Ever felt stuck when working on a complex project, trying to get an innovative idea off the ground or tackling a challenge that nobody else around you seemed to understand? That is when peer coaching can help.

How does it work? You gather a group of communication professionals with different backgrounds, coming from different industries and sectors and having various length of experience and working in different areas of the communication field. They might have never met before but the problems and challenges they face are strikingly similar.

So, I thought why not bring together communication professionals working in the Brussels bubble for a peer coaching event that became the EACD Coaching Day on 1 March, hosted by DIGITALEUROPE. We had a very diverse group who were all keen to share their experiences. Some of them came from the EU institutions, others from European associations representing organic producers, allergy sufferers, domestic equipment manufacturers or road construction companies.

The three facilitators  – Annamaria Erdei, Frans Nijs and myself – used the Pro-action Café method to guide the conversations. Pro-action Café is one of the Art of Hosting methods which aim to create meaningful conversations among people. These conversations can be created for different purposes and in different settings.

Pro-action Café brings about action oriented conversations. The participants start off their journey of inspiration and sharing by creating their own agenda. Those who hold a burning question about their ideas, projects or challenges may come forward and offer the question as a conversation topic. They will become table hosts for the conversation on the topic and the other participants – the so called 'travellers' – contribute with their experience, expertise and insights. There are three discussion rounds and the travellers are invited to change tables in between those rounds, thus offering their knowledge on other topics too.

The three discussion rounds take participants through a path of joint exploration and discovery which will ultimately lead to identifying concrete actions that will help move the project forward. The first round allows participants to dig deeper into the challenge and understand the real meaning and purpose of the questions that the table hosts raised when setting the agenda. The second round focuses on possibilities and opportunities but also on obstacles, threats and missing elements. It helps explore alternative paths and solutions. The third round focuses on next steps and concrete actions to take in order to advance the project.
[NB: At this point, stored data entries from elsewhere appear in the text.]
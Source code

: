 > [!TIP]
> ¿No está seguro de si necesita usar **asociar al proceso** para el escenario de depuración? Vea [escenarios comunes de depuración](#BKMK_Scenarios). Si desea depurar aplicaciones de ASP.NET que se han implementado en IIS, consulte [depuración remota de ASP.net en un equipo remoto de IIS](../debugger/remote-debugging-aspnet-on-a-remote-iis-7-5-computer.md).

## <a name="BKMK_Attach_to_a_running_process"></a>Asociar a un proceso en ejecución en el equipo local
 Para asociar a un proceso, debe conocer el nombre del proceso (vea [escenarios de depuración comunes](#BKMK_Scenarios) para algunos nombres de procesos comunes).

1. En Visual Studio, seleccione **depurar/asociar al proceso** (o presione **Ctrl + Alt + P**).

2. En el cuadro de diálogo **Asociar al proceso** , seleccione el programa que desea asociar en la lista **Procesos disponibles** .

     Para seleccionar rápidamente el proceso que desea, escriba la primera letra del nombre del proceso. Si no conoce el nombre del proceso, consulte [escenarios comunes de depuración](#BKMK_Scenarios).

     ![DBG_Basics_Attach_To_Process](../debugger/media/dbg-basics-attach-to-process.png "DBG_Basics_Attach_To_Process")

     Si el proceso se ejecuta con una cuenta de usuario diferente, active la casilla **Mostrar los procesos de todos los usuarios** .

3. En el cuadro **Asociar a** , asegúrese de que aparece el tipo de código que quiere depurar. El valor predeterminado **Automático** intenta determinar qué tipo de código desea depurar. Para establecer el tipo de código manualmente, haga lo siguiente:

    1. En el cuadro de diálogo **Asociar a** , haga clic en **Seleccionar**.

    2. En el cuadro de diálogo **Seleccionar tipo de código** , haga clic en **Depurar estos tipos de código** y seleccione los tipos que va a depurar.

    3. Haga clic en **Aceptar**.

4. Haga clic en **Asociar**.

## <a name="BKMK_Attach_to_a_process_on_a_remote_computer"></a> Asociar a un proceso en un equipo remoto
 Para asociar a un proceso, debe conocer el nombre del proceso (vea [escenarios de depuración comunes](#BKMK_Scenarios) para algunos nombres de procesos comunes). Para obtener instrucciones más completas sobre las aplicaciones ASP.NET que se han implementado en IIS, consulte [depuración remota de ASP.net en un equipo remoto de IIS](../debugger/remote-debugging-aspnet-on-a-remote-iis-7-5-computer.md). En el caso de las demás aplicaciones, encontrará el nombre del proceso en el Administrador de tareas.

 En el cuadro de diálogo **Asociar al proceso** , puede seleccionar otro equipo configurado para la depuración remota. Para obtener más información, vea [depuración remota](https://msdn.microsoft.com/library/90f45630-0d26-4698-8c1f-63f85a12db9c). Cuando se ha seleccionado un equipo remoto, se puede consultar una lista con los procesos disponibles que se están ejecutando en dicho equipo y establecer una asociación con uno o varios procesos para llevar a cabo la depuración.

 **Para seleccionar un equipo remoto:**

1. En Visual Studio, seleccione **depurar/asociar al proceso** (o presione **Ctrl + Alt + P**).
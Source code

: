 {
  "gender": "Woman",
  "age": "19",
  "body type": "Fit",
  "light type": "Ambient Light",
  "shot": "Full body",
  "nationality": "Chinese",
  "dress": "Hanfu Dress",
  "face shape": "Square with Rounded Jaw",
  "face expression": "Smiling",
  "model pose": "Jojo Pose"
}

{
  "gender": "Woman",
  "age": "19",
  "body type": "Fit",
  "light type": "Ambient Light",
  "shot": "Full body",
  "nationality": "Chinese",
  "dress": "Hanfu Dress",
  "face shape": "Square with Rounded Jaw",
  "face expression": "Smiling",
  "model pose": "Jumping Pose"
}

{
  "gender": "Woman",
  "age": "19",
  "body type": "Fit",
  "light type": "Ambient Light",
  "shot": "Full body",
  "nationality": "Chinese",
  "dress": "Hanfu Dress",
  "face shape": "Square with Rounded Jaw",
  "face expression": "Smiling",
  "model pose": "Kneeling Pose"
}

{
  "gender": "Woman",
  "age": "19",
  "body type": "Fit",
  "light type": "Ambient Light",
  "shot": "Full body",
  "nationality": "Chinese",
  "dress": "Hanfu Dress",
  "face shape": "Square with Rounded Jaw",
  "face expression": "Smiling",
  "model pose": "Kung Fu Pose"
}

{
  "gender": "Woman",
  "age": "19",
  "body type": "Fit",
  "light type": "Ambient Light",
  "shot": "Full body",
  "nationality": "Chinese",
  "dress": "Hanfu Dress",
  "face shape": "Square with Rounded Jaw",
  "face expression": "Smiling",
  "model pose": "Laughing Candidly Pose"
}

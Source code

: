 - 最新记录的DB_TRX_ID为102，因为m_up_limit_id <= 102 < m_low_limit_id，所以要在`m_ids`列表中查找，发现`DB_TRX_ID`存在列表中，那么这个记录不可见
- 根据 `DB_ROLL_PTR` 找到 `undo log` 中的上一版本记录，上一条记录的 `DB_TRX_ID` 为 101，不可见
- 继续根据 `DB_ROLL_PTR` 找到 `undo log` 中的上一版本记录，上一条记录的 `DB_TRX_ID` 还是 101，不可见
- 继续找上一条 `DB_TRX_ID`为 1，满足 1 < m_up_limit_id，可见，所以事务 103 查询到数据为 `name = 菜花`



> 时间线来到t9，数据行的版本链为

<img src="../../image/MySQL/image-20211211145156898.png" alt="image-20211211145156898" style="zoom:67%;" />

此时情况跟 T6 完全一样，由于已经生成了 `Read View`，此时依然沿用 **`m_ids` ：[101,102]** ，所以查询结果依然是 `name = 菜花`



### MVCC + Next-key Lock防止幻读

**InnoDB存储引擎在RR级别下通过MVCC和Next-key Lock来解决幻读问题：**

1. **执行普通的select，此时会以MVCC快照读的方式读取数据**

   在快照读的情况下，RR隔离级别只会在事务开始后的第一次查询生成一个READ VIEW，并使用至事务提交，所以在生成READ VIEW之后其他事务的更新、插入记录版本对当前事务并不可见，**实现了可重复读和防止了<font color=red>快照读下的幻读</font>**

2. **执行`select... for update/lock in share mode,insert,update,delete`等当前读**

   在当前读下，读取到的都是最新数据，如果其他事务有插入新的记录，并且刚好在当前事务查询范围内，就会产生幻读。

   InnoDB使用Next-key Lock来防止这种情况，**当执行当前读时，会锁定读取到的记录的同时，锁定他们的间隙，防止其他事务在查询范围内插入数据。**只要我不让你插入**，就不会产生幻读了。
At the EACD Coaching Day, the discussion topics were:

  • How to create powerful messages?
  • Transforming internal communication
  • Motivating members (of associations) to communicate
  • How to reach out and convert audiences with limited budget?
  • Creating a "social media first" strategy
  • Maximising and optimising communication tools

All participants contributed to the conversations with great energy and enthusiasm. This was a real time learning experience both for those who came forward with a topic and for those who were there to offer their peer support.

Béla Dajka is a communication specialist with 10-years' experience at the EU institutions, now focusing on digital communication and digital transformation at the health and food safety department of the European Commission. In his previous roles, he developed the corporate communication practice at the Commission, advised Commission departments on communication strategies and actions, ran marketing campaigns and managed the Commission's visual identity. He is a trained facilitator of participatory discussions and processes. Before joining the European Commission in 2008, he worked as an editor at the BBC where he also held public policy and change management roles. He studied journalism and media management at universities in Russia, UK and US. His interests include the role of communication in developing the organisational brand, identity and culture.